Cinq décennies de recherche ont démontré que les jeunes de toutes les classes sociales entretiennent des perceptions négatives à l'égard des personnes défavorisées. Ce que nous connaissons moins, toutefois, c'est le mode d'intériorisation de ces jugements subjectifs par l'enfant. Ainsi, deux projets de recherche distincts permettront une meilleure compréhension de la façon dont les perceptions liées à la pauvreté influencent le comportement et le rendement scolaire des jeunes défavorisés et de clarifier les liens entre ces perceptions et le cycle de l'infériorité économique. Ces projets permettront en outre de mieux comprendre pourquoi et comment l'importance de ces perceptions surpasse souvent celle de l'évaluation objective du statut socioéconomique d'une personne.

Le premier de ces deux projets sera centré sur la conception d'un outil de mesure de la perception qualitative du statut socio-économique par les adolescents. L'envergure et la durée de ce projet, qui couvrira trois sites de recherche situés au Canada et aux États-Unis, favorisera une validation accrue de cette mesure prise sur un groupe d'adolescents plus diversifié, selon une approche longitudinale mixte. Quant au second projet, centré sur la mesure des perceptions des adolescents face au milieu et au contexte de vie des personnes, il cherchera à expliquer l'effet de ces perceptions et d'identifier comment les facteurs individuels des ados se conjuguent avec elles, afin de mieux prédire les effets sur leur rendement scolaire et de faciliter les ajustements psychosociaux nécessaires.

Axe C : les stigmates dans le quotidien des adolescents

Malgré une abondance de données sur les effets de la stigmatisation sur le bien-être et la santé mentale, peu de recherches se sont attardées à la description des processus qui expliquent ces effets au jour le jour. Également déployé en deux projets distincts, cet axe de recherche fait donc appel à des approches innovantes pour mieux comprendre cette influence sur le quotidien des personnes touchées. Le premier projet recensera l'utilisation des ressources et services publics par les personnes dont l'identité est stigmatisée, qui sont souvent lourdement désavantagées dans leurs rapports avec les institutions d'enseignement et de services sociaux. Jusqu'ici, assez peu de recherches ont visé une meilleure compréhension de la variation de ces expériences au fil de la vie des personnes touchées. Le second projet sera quant à lui centré sur les effets de la stigmatisation sur l'utilisation du temps au quotidien, en fonction de différents types d'identités stigmatisées. Si nous connaissons déjà bien les différences entre le bien-être et la santé générale des personnes homosexuelles et hétérosexuelles, la recherche n'a commencé que récemment à s'intéresser à la manière dont ces différences se traduisent en comportements chez l'individu.

S'appuyant sur de nombreuses collaborations à l'échelle nationale et internationale, ce programme de recherche se distingue notamment par la diversité des identités stigmatisées qui seront recensées.
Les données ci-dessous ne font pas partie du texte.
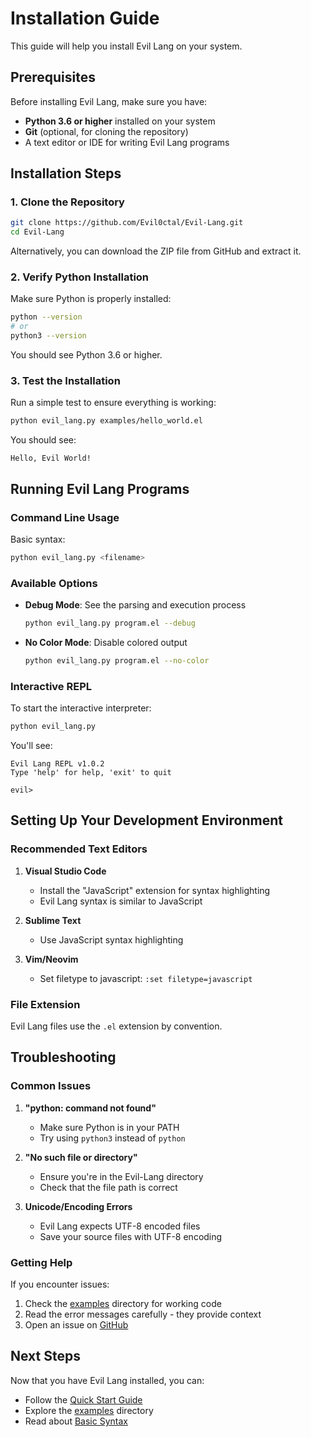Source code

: # Installation Guide

This guide will help you install Evil Lang on your system.

## Prerequisites

Before installing Evil Lang, make sure you have:

- **Python 3.6 or higher** installed on your system
- **Git** (optional, for cloning the repository)
- A text editor or IDE for writing Evil Lang programs

## Installation Steps

### 1. Clone the Repository

```bash
git clone https://github.com/Evil0ctal/Evil-Lang.git
cd Evil-Lang
```

Alternatively, you can download the ZIP file from GitHub and extract it.

### 2. Verify Python Installation

Make sure Python is properly installed:

```bash
python --version
# or
python3 --version
```

You should see Python 3.6 or higher.

### 3. Test the Installation

Run a simple test to ensure everything is working:

```bash
python evil_lang.py examples/hello_world.el
```

You should see:
```
Hello, Evil World!
```

## Running Evil Lang Programs

### Command Line Usage

Basic syntax:
```bash
python evil_lang.py <filename>
```

### Available Options

- **Debug Mode**: See the parsing and execution process
  ```bash
  python evil_lang.py program.el --debug
  ```

- **No Color Mode**: Disable colored output
  ```bash
  python evil_lang.py program.el --no-color
  ```

### Interactive REPL

To start the interactive interpreter:
```bash
python evil_lang.py
```

You'll see:
```
Evil Lang REPL v1.0.2
Type 'help' for help, 'exit' to quit

evil>
```

## Setting Up Your Development Environment

### Recommended Text Editors

1. **Visual Studio Code**
   - Install the "JavaScript" extension for syntax highlighting
   - Evil Lang syntax is similar to JavaScript

2. **Sublime Text**
   - Use JavaScript syntax highlighting

3. **Vim/Neovim**
   - Set filetype to javascript: `:set filetype=javascript`

### File Extension

Evil Lang files use the `.el` extension by convention.

## Troubleshooting

### Common Issues

1. **"python: command not found"**
   - Make sure Python is in your PATH
   - Try using `python3` instead of `python`

2. **"No such file or directory"**
   - Ensure you're in the Evil-Lang directory
   - Check that the file path is correct

3. **Unicode/Encoding Errors**
   - Evil Lang expects UTF-8 encoded files
   - Save your source files with UTF-8 encoding

### Getting Help

If you encounter issues:

1. Check the [examples](../../examples) directory for working code
2. Read the error messages carefully - they provide context
3. Open an issue on [GitHub](https://github.com/Evil0ctal/Evil-Lang/issues)

## Next Steps

Now that you have Evil Lang installed, you can:

- Follow the [Quick Start Guide](quick-start.md)
- Explore the [examples](../../examples) directory
- Read about [Basic Syntax](basic-syntax.md)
Cette diversité permettra de dégager des principes universels qui régissent les mécanismes expliquant les variations dans l'adaptation sociale et scolaire des jeunes stigmatisés, ainsi que les spécificités liées à ce type d’identité. Ces deux aspects sont importants pour aider les jeunes vulnérables, étendre et ajuster les théories reliées à la stigmatisation, identifier des pistes d’intervention et, dans une optique de prévention, élaborer des modules de sensibilisation et de formation pour les enseignants et les intervenants.

Membre du Groupe de recherche sur les inadaptations sociales de l'enfance (GRISE) de l'UdeS, la professeure Alexa Martin-Storey est chercheure à la Faculté d'éducation depuis 2013. La titulaire s'est maintes fois distinguée par la portée et les effets de ses recherches sur de nombreux types de stigmatisation (santé mentale, bien-être, santé physique, contexte familial), notamment sur les jeunes des minorités sexuelles.